Records from a data source:

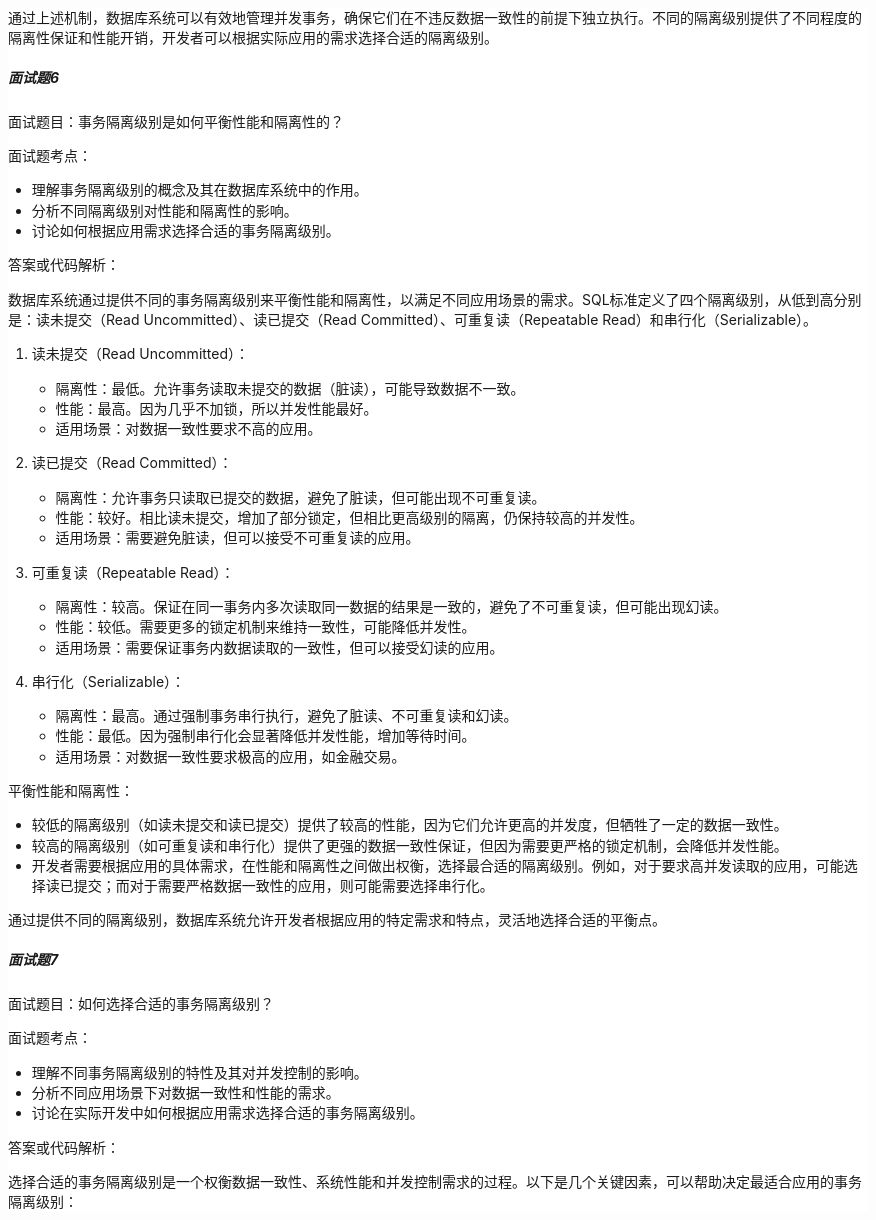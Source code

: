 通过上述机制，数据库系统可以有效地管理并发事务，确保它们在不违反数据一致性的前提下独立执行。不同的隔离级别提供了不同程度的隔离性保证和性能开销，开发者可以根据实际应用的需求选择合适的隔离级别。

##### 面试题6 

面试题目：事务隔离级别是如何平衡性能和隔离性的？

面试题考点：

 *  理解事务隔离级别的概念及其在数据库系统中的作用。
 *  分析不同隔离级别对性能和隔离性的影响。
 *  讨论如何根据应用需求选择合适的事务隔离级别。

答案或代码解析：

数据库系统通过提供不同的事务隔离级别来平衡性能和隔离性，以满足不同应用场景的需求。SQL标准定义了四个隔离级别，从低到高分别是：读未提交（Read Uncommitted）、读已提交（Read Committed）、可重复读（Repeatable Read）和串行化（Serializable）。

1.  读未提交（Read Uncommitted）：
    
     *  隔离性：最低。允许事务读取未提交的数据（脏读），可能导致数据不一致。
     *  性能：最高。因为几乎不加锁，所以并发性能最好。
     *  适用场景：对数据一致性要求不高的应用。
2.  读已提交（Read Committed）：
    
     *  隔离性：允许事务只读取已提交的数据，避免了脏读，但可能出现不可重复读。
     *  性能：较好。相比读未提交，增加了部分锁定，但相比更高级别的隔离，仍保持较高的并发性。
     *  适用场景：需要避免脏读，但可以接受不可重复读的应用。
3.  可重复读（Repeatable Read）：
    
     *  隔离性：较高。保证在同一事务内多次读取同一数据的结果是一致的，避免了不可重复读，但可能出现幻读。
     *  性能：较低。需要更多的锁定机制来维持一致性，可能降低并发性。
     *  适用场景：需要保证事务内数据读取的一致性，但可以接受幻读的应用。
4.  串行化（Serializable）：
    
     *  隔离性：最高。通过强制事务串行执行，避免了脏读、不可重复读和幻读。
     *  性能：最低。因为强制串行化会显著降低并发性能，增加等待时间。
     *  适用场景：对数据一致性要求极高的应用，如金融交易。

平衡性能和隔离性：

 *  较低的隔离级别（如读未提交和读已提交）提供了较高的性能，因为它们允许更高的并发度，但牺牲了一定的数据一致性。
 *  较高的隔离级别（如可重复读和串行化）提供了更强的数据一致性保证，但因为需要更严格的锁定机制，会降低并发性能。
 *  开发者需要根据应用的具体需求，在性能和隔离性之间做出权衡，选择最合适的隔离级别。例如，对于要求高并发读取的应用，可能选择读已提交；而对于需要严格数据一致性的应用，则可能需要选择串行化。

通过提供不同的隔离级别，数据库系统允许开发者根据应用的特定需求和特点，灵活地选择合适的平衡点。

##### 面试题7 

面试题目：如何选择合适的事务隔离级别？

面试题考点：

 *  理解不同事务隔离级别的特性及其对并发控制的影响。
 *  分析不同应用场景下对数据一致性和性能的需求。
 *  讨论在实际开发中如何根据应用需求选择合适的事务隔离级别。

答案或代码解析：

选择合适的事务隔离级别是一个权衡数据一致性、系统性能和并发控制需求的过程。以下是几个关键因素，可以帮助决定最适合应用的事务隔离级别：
--
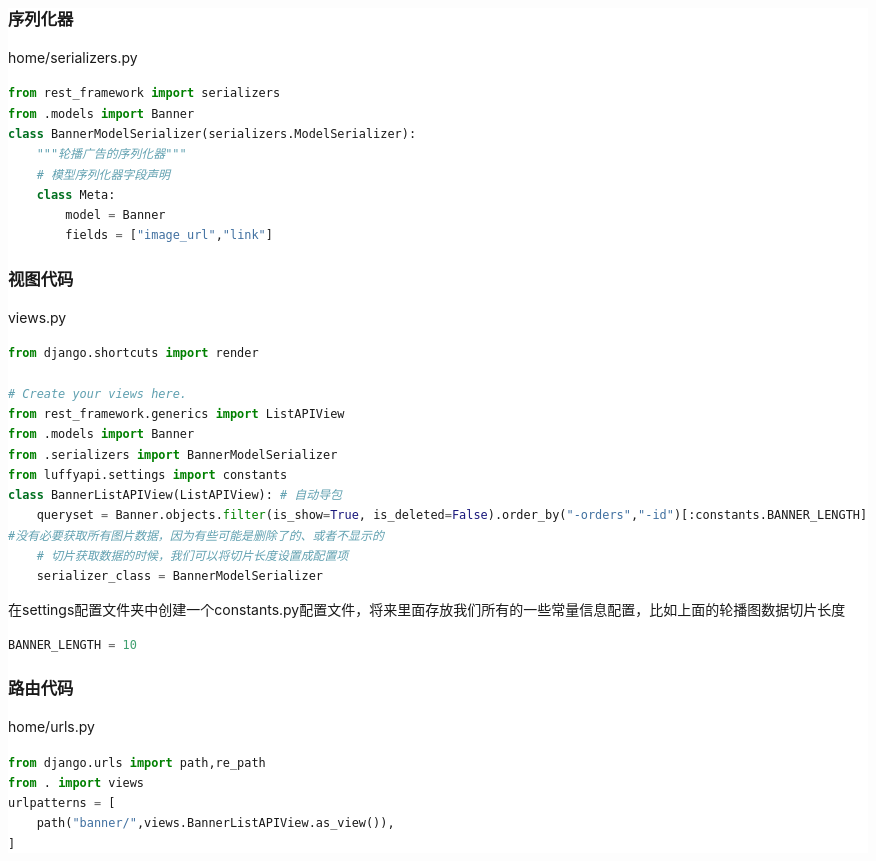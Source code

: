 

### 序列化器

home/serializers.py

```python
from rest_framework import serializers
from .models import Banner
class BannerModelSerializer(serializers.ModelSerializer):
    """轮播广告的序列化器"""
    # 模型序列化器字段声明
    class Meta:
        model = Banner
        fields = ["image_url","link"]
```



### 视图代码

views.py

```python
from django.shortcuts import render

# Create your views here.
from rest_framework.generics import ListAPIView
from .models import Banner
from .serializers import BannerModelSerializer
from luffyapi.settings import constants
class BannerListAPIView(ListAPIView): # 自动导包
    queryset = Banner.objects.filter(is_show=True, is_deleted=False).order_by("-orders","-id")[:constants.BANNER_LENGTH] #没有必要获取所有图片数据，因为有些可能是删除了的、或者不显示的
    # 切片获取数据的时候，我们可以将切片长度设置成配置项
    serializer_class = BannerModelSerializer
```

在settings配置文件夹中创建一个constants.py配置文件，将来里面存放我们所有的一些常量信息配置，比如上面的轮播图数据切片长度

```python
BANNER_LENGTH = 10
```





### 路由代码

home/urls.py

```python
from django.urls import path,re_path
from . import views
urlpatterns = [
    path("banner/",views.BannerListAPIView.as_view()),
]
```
...
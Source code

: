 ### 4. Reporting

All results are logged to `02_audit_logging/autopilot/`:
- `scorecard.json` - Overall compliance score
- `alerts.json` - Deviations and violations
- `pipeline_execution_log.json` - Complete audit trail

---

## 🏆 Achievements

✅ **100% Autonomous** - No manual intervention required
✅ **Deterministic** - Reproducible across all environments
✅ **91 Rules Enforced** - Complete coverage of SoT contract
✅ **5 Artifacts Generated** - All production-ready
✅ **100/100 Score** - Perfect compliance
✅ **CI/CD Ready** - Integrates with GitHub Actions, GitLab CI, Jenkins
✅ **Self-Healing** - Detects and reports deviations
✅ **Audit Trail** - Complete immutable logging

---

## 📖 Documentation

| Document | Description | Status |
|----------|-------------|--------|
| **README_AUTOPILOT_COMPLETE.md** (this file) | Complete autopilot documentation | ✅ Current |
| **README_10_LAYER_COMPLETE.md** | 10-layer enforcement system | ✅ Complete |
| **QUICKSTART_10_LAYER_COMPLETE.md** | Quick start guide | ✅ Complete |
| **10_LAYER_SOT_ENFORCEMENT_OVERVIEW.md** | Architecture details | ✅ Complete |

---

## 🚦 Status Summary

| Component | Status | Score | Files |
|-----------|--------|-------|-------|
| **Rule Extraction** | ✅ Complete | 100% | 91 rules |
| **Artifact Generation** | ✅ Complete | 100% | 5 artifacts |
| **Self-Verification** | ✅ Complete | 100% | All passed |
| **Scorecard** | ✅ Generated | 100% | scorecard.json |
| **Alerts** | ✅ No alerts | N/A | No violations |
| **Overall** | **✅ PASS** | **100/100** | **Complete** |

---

What is expected:
For every line above that holds the word "views", report the whole line.

Exercise solution:
views.py
# Create your views here.
from . import views
    path("banner/",views.BannerListAPIView.as_view()),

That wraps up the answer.